Energy Confusion (Conservation of Energy?)

[Generally Confused]

Anyone know if the following statement is true (and why)?

"Getting to higher ground would increase his gravitational potential energy, decreasing the effects of non-conservative forces, which would allow him to move easier."

CLARIFICATION: "move easier" refers to a lack of friction and not the slight increase in gravitational force. Do with that what you will.

 

[sophiecentaur]

Hmmm. I can't think what would "allow him to move easier" as g on higher ground is almost undetectably different from g at sea level.
Where did you find that statement?

 

[Dale]

Getting to higher ground would increase his gravitational potential energy

This part is true

decreasing the effects of non-conservative forces, which would allow him to move easier

This part seems weird, like it was written by a drunk physicist.

 

[CWatters]

Friction actually makes it easier to move. If there was no friction driving and walking would be impossible.

 

[Vagn]

Anyone know if the following statement is true (and why)?

"Getting to higher ground would increase his gravitational potential energy, decreasing the effects of non-conservative forces, which would allow him to move easier."

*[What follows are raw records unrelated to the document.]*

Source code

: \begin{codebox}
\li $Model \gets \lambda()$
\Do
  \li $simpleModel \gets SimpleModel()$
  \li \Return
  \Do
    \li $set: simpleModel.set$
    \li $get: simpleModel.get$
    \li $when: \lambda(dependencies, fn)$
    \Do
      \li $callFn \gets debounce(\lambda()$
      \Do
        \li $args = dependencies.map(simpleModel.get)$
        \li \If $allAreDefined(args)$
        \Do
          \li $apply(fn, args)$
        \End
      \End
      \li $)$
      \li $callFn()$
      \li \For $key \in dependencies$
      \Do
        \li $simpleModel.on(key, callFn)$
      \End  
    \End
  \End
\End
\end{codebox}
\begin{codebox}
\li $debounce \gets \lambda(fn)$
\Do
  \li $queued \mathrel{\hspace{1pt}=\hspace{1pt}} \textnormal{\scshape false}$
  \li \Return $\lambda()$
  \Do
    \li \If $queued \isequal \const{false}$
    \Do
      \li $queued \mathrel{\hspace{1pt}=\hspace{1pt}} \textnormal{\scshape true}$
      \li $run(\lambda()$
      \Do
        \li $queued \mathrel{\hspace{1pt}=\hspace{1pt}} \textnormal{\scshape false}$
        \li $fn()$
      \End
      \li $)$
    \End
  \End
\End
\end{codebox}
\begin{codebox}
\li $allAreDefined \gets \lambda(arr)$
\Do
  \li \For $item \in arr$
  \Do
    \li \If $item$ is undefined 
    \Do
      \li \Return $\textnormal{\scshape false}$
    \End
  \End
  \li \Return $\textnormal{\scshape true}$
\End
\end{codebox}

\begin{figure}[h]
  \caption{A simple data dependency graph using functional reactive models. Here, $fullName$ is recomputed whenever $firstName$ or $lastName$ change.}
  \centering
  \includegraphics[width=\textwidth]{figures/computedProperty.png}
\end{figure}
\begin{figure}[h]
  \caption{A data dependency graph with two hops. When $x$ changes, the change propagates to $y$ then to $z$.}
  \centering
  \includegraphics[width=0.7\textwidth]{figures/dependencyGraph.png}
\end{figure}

CLARIFICATION: "move easier" refers to a lack of friction and not the slight increase in gravitational force. Do with that what you will.

Do you mean friction or air-resistance? The air resistance is dependent on the density of air, which does decrease with increasing height. However, in practice a person would have to account for the fact that there would be less oxygen present due to the lower pressure.

The frictional force is, to a first approximation, usually given by f=μN, where μ is the coefficient of friction and N is the normal force.
Since N in many cases is opposing the gravitational force acting on the object, a change in g could result in a change of friction with height, but as @sophiecentaur noted, the rate at which g varies with height is small (the difference between g at sea level and a height corresponding to the top of Mount Everest can be calculated to be about 0.03 ms^-2, even at the ISS, g is about 0.9 times that at sea-level), so in practice there would be little variation in friction.